▶ **THE RECORDS**:
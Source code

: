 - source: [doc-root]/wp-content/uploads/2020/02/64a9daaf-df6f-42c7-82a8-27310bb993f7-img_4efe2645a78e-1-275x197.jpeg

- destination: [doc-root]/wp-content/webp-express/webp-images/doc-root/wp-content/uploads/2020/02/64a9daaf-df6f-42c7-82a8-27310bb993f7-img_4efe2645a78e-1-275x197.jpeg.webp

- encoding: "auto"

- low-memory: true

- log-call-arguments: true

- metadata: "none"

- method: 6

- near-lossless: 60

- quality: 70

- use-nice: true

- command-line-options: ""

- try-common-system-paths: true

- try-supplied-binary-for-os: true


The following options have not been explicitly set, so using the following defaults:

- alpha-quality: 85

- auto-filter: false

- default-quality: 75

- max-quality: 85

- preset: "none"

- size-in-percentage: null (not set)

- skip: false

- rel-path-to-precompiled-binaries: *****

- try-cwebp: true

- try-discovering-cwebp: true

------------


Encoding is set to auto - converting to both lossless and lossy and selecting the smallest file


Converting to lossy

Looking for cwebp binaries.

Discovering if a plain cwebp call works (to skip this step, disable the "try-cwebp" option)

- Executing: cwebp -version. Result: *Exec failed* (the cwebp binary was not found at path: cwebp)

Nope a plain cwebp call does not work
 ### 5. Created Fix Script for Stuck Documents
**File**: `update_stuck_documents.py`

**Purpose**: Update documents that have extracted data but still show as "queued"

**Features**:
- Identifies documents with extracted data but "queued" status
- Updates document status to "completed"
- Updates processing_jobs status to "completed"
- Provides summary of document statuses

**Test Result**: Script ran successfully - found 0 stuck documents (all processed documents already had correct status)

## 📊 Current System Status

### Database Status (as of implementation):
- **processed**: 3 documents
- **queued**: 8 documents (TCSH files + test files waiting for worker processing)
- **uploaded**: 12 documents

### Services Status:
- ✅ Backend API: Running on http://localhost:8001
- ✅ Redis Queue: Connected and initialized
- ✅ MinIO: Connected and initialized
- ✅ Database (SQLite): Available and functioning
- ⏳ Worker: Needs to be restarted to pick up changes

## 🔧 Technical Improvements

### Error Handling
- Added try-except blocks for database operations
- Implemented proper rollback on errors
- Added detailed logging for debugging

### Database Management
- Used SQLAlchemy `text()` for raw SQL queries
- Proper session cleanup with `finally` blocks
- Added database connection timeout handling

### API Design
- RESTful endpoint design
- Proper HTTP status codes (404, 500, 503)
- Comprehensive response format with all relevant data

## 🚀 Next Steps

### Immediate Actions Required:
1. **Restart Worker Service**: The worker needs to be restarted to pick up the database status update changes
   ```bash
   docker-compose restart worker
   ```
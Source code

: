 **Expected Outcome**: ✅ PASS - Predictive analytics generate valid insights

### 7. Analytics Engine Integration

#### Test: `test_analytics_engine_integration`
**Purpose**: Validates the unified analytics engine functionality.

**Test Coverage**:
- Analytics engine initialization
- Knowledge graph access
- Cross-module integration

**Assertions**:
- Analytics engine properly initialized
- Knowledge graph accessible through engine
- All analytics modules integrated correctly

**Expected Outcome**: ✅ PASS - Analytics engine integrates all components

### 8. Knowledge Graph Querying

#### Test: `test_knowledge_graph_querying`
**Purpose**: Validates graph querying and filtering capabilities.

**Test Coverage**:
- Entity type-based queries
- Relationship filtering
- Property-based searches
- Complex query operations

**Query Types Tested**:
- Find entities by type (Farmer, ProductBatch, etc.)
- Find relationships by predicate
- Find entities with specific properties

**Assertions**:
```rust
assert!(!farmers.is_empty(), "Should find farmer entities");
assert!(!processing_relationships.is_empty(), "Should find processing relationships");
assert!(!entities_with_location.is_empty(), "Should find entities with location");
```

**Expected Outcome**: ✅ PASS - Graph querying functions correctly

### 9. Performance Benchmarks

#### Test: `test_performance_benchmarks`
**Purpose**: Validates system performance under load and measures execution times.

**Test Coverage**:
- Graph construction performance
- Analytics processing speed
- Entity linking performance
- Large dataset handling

▶ **TASK PROMPT**: The span to give again runs from the line with "measures execution times." through the last line of the records above; reproduce it exactly and nothing more.

▶ **REPLY TO THE TASK**:
**Purpose**: Validates system performance under load and measures execution times.

**Test Coverage**:
- Graph construction performance
- Analytics processing speed
- Entity linking performance
- Large dataset handling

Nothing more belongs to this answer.